SUPPLIED RECORDS
*-*-*

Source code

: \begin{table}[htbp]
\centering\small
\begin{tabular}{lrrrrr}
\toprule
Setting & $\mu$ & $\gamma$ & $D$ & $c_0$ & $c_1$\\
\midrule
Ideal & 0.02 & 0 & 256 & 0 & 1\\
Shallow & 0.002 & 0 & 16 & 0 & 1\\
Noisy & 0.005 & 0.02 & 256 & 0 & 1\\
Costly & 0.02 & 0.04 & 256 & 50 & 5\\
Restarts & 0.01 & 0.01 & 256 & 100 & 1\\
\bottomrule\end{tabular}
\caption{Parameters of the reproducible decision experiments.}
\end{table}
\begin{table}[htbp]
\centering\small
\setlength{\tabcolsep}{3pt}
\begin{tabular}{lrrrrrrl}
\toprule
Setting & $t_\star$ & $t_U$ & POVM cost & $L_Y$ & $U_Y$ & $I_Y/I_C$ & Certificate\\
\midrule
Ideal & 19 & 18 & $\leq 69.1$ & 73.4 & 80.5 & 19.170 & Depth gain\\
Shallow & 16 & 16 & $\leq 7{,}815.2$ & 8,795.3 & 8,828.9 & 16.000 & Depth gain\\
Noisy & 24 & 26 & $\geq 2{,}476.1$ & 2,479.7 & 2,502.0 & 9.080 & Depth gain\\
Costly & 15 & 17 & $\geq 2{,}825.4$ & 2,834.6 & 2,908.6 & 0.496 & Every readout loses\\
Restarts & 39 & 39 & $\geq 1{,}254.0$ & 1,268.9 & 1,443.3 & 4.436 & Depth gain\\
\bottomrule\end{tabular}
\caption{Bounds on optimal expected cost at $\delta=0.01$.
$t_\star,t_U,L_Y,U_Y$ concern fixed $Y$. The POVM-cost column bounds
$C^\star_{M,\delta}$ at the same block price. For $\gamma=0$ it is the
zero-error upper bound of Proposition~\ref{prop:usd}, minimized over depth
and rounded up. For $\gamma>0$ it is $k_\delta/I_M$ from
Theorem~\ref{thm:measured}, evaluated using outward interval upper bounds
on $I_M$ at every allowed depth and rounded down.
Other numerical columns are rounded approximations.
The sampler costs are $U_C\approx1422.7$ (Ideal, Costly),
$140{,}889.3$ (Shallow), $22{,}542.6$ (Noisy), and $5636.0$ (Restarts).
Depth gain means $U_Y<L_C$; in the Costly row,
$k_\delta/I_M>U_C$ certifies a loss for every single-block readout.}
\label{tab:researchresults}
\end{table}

*-*-*

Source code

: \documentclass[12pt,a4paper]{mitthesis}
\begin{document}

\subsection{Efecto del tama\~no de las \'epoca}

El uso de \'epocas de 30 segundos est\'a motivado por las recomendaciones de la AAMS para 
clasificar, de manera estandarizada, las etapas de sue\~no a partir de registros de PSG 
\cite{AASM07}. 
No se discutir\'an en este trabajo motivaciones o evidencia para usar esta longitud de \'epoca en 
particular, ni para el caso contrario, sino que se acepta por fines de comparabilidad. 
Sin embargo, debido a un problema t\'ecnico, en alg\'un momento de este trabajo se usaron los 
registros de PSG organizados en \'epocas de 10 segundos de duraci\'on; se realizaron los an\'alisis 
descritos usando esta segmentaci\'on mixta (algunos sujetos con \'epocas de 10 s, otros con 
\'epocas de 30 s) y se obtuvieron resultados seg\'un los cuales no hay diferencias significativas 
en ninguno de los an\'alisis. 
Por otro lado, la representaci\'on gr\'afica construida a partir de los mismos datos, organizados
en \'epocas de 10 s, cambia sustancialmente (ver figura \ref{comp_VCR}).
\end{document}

*-*-*

ABOUT THIS TASK
Find the word "caption" in the entries, and copy every line it shows up in.

SOLUTION BELOW
\caption{Parameters of the reproducible decision experiments.}
\caption{Bounds on optimal expected cost at $\delta=0.01$.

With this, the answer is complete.